Q: How can public health practitioners contribute to health equity in the transportation space?
Jaime: Unfortunately, there’s often not the budget, or the time, to tackle an HIA or even a Rapid HIA in advance or concurrently with a planning process. We need to continue to develop and share tools like health equity reviews and checklists, while also being able to reliably access data that’s pertinent to health and equity. That data, and accompanying mapping, should be used to establish baseline data across communities – see the Health Equity Report for the District of Columbia 2018 and Greater Greater Washington’s Transportation, Racial Inequalities, and Public Health in Washington, DC Report for examples.
A few years back I worked on a health equity analysis pilot that was concurrent with DC’s Small Area Plan process for the Congress Heights neighborhood. My hope was that the resulting Health Equity Impact Review (HEIR) would influence the ways in which we approached health and equity in land use and transportation planning processes. While that hasn’t come to fruition, I do believe it could still serve as a model for future efforts, and there are numerous examples of Health in All Policies (HiAP) tools like health notes, checklists, matrices, and more. You can begin to get a sense of the breadth of those tools on SOPHIA’s site – SOPHIA is a great organization to connect with if you’re currently working at the intersection of health and the built environment or if you’d like to learn more about that work.
Ray Atkinson (PHEAL member): Doing health impact assessments. A rapid HIA is a way to reduce the stress of trying to do a full HIA.
Q: What about equitable funding decisions and timing of implementation? Budget priorities are also important.
*We recognize and do not claim to know everything, and at this time our speakers do not have an answer for this.
Resources
- Greater Greater Washington’s Transportation, Racial Inequalities, and Public Health in Washington, DC Report
- A recent example of toxic community feedback
- Health Equity vs. Social Determinants of Health: Why It’s Crucial to Understand the Difference: “Health equity goes beyond just addressing the social factors that impact health; it’s about confronting and dismantling the systems of inequity that cause those inequities in the first place…. This distinction isn’t just a matter of wording—it has significant implications for how we allocate resources, design policies, and build equitable healthcare strategies.”

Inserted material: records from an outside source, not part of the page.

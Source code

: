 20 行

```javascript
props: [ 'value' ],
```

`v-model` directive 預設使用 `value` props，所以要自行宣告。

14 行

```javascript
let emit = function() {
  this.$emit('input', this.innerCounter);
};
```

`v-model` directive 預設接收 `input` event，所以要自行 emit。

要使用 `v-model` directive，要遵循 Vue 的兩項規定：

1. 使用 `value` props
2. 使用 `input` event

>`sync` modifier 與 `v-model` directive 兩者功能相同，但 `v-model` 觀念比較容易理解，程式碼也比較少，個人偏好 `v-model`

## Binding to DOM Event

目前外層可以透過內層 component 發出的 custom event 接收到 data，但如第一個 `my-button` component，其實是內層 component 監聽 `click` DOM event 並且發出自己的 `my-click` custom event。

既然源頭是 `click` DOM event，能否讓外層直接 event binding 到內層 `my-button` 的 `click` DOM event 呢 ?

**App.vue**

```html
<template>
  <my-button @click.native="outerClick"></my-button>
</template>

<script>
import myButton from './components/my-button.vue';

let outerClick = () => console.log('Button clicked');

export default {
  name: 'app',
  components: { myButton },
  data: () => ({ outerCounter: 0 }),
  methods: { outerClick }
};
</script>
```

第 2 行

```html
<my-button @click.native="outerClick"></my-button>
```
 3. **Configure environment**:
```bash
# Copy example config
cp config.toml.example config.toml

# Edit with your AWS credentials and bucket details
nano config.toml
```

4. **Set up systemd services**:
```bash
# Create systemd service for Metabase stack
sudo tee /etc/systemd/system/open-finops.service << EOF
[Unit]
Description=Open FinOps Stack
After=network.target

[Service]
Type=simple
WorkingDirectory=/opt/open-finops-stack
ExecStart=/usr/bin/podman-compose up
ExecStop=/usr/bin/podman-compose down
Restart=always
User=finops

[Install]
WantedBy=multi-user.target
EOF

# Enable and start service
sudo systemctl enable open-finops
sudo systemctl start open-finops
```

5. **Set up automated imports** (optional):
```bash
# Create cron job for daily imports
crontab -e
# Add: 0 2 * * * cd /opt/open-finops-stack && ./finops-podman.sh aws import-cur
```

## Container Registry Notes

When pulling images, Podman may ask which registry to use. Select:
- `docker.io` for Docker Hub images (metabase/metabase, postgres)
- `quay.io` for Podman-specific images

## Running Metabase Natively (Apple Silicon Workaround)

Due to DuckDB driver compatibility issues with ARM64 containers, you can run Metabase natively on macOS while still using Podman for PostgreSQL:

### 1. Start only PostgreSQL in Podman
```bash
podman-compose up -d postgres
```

- “Suburban Gentrification: Change, Stasis, and TOD along the Purple Line”
- How can the design of urban spaces contribute to the mental well-being of teenage girls?: “The Urban Minded research shows that successful urban development requires understanding how different groups experience the city. By considering teenage girls’ needs for ‘flow’, ‘being’, and ‘play’, we create not just a better city for them, but for everyone.”
- NYC’s Public Space Creates Health: “Clean, well-maintained, and attractive public space is essential to maximize the benefits to public health. Broken equipment and seating, and cracked and uneven sidewalks can make public spaces feel unsafe; trash, pests, and unsanitary items on the streets and in parks can spread disease. This can discourage neighborhood residents from playing in these spaces, impacting their mental health.”
- NYC 25×25: A CHALLENGE TO NEW YORK CITY’S NEXT LEADERS TO GIVE STREETS BACK TO PEOPLE report: “Open space improves mental health. In a nationwide study, researchers found that children who grew up with the least access to greenspace had a 55 percent higher risk of psychiatric disorders from adolescence into adulthood. In Los Angeles, a study showed that residents living within a quarter-mile of a greenspace had better mental health scores than anyone living at a greater distance, and that the mental health benefits of open space access were so significant as to be equivalent to decreasing local unemployment rates by two percentage points.”